I am aiming for more than several hundreds of iterations for high dimensional optimization (hundreds of dimensions)
This dimensionality is very a challenging setting for standard GP models (including the SVGP above, which works well if the number of training points is large, but doesn't scale equally well with the dimension). You may want to look either at semi-local approaches a la https://arxiv.org/abs/1910.01739 (we have an implementation that we need to clean up and make a PR for at some point), or at dimensionality reduction techniques such as random embeddings (http://proceedings.mlr.press/v97/nayebi19a/nayebi19a.pdf and references therein).
Also, is it possible to run this on multiple GPUs?
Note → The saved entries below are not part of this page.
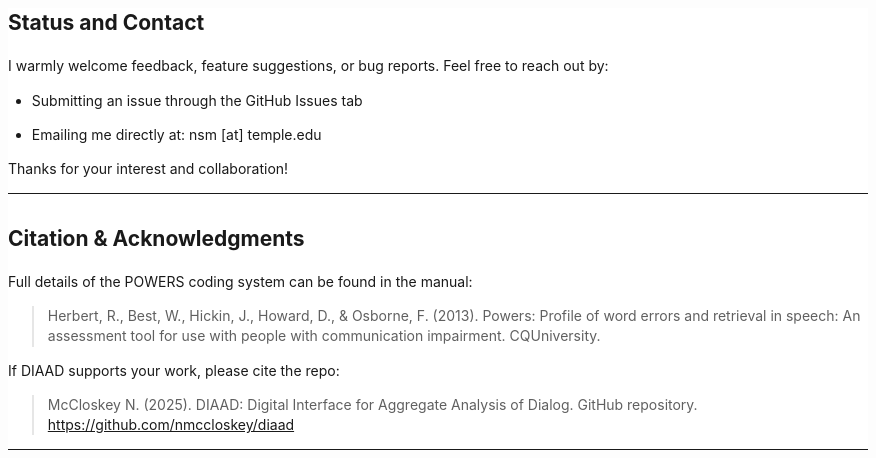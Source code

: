 ## Status and Contact

I warmly welcome feedback, feature suggestions, or bug reports. Feel free to reach out by:

- Submitting an issue through the GitHub Issues tab

- Emailing me directly at: nsm [at] temple.edu

Thanks for your interest and collaboration!

---

## Citation & Acknowledgments

Full details of the POWERS coding system can be found in the manual:

> Herbert, R., Best, W., Hickin, J., Howard, D., & Osborne, F. (2013). Powers: Profile of word errors and retrieval in speech: An assessment tool for use with people with communication impairment. CQUniversity.

If DIAAD supports your work, please cite the repo:

> McCloskey N. (2025). DIAAD: Digital Interface for Aggregate Analysis of Dialog. GitHub repository. https://github.com/nmccloskey/diaad

---
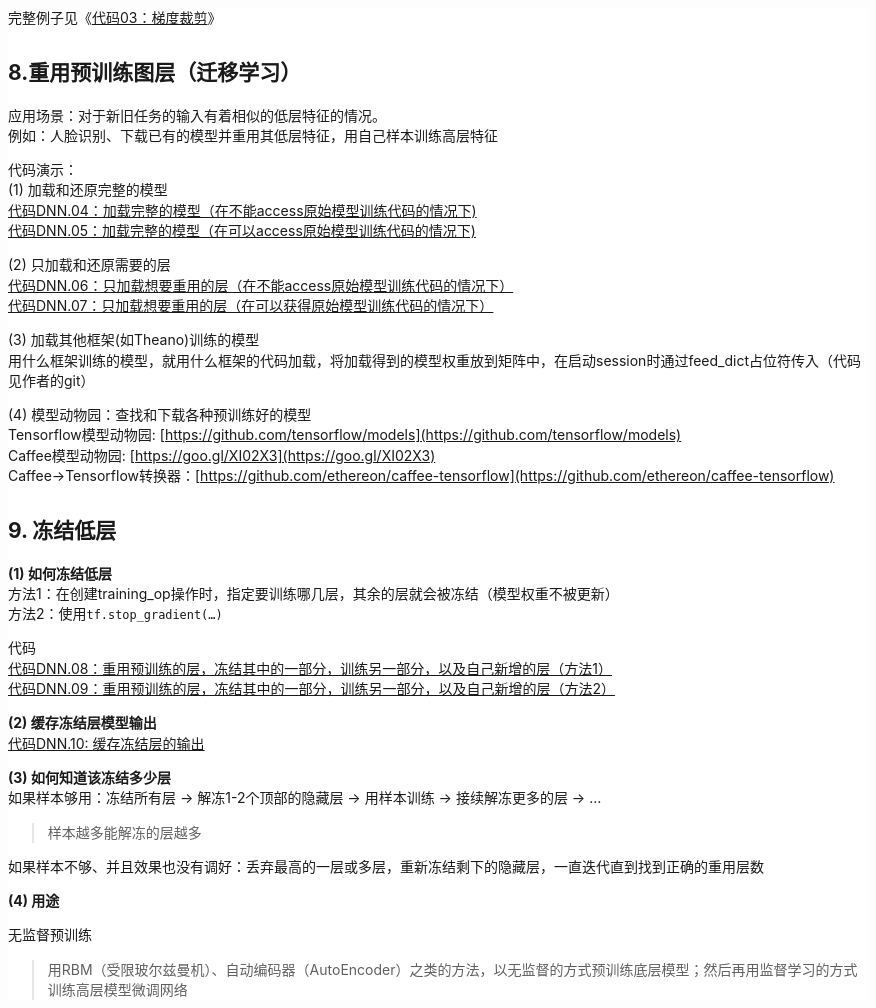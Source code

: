 完整例子见《[代码03：梯度裁剪](12_dnn_code/12_code_03_capped_gradients.md)》

## 8.重用预训练图层（迁移学习）

应用场景：对于新旧任务的输入有着相似的低层特征的情况。<br/>
例如：人脸识别、下载已有的模型并重用其低层特征，用自己样本训练高层特征<br/>

代码演示：<br/>
(1) 加载和还原完整的模型<br/>
[代码DNN.04：加载完整的模型（在不能access原始模型训练代码的情况下)](12_dnn_code/12_code_04_load_model_without_code_access.md) <br/>
[代码DNN.05：加载完整的模型（在可以access原始模型训练代码的情况下)](12_dnn_code/12_code_05_load_model_with_code_access.md)<br/>

(2) 只加载和还原需要的层<br/>
[代码DNN.06：只加载想要重用的层（在不能access原始模型训练代码的情况下）](12_dnn_code/12_code_06_load_layers_without_code_access.md)<br/>
[代码DNN.07：只加载想要重用的层（在可以获得原始模型训练代码的情况下）](12_dnn_code/12_code_07_load_layers_with_code_access.md)<br/>

(3) 加载其他框架(如Theano)训练的模型<br/>
用什么框架训练的模型，就用什么框架的代码加载，将加载得到的模型权重放到矩阵中，在启动session时通过feed_dict占位符传入（代码见作者的git）

(4) 模型动物园：查找和下载各种预训练好的模型<br/>
Tensorflow模型动物园: [https://github.com/tensorflow/models](https://github.com/tensorflow/models)<br/>
Caffee模型动物园: [https://goo.gl/XI02X3](https://goo.gl/XI02X3)<br/>
Caffee->Tensorflow转换器：[https://github.com/ethereon/caffee-tensorflow](https://github.com/ethereon/caffee-tensorflow)<br/>

## 9. 冻结低层
**(1) 如何冻结低层<br/>**
方法1：在创建training_op操作时，指定要训练哪几层，其余的层就会被冻结（模型权重不被更新）<br/>
方法2：使用`tf.stop_gradient(…)`<br/>

代码<br/>
[代码DNN.08：重用预训练的层，冻结其中的一部分，训练另一部分，以及自己新增的层（方法1）
](12_dnn_code/12_code_08_freeze_layers_in_pre_trained_model_1.md)<br/>
[代码DNN.09：重用预训练的层，冻结其中的一部分，训练另一部分，以及自己新增的层（方法2）
](12_dnn_code/12_code_09_freeze_layers_in_pre_trained_model_2.md)<br/>

**(2) 缓存冻结层模型输出<br/>**
[代码DNN.10: 缓存冻结层的输出](12_dnn_code/12_code_10_cache_output_of_freezed_layer.md)<br/>

**(3) 如何知道该冻结多少层<br/>**
如果样本够用：冻结所有层 -> 解冻1-2个顶部的隐藏层 -> 用样本训练 -> 接续解冻更多的层 -> … <br/>

> 样本越多能解冻的层越多

如果样本不够、并且效果也没有调好：丢弃最高的一层或多层，重新冻结剩下的隐藏层，一直迭代直到找到正确的重用层数<br/>

**(4) 用途<br/>**

无监督预训练<br/>

> 用RBM（受限玻尔兹曼机）、自动编码器（AutoEncoder）之类的方法，以无监督的方式预训练底层模型；然后再用监督学习的方式训练高层模型微调网络<br/>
Does data parallel apply to this package?
You can take a look at https://github.com/cornellius-gp/gpytorch/blob/master/examples/02_Scalable_Exact_GPs/Simple_MultiGPU_GP_Regression.ipynb
Thanks @Balandat I think it might also make sense if you add some exploration when sampling new data. From the tutorial you give in https://github.com/pytorch/botorch/blob/master/tutorials/closed_loop_botorch_only.ipynb it seems like there is no exploration for the BO with qEI? though there is some exploration happening with qNoisyEI but I think it was intended for coping with observation noise?
Not sure what you mean, qEI itself will be encouraging exploration in areas with high posterior uncertainty. There is no explicit mechanistic exploration, e.g. by throwing in random evaluations, so this will depend on having a reasonable model.
I see. I'm experimenting with qUCB though, is there a parameter I can change to trade off exploration VS exploitation?
For qEI you mean? If you artificially lower your best_f
, this will result in more exploration.
Thanks! That's good to know what about for qUCB? I thought change beta would change the performance but it didn't. Since the problem is high dimensional I also increase the number of restart point and raw samples for optimize_acqf function. But it seems this is not super helpful
In the tutorials you give in this repo, many of them only involve one cycle of BO: sample some data and then optimize the acquisition function and then get the best point. But in reality, BO should involve multiple cycles: sample data and optimize the acquisition function, and then get new suggested data and obtain values for those suggested candidates from the ground truth black-box function. Could you provide some examples of these? Thanks.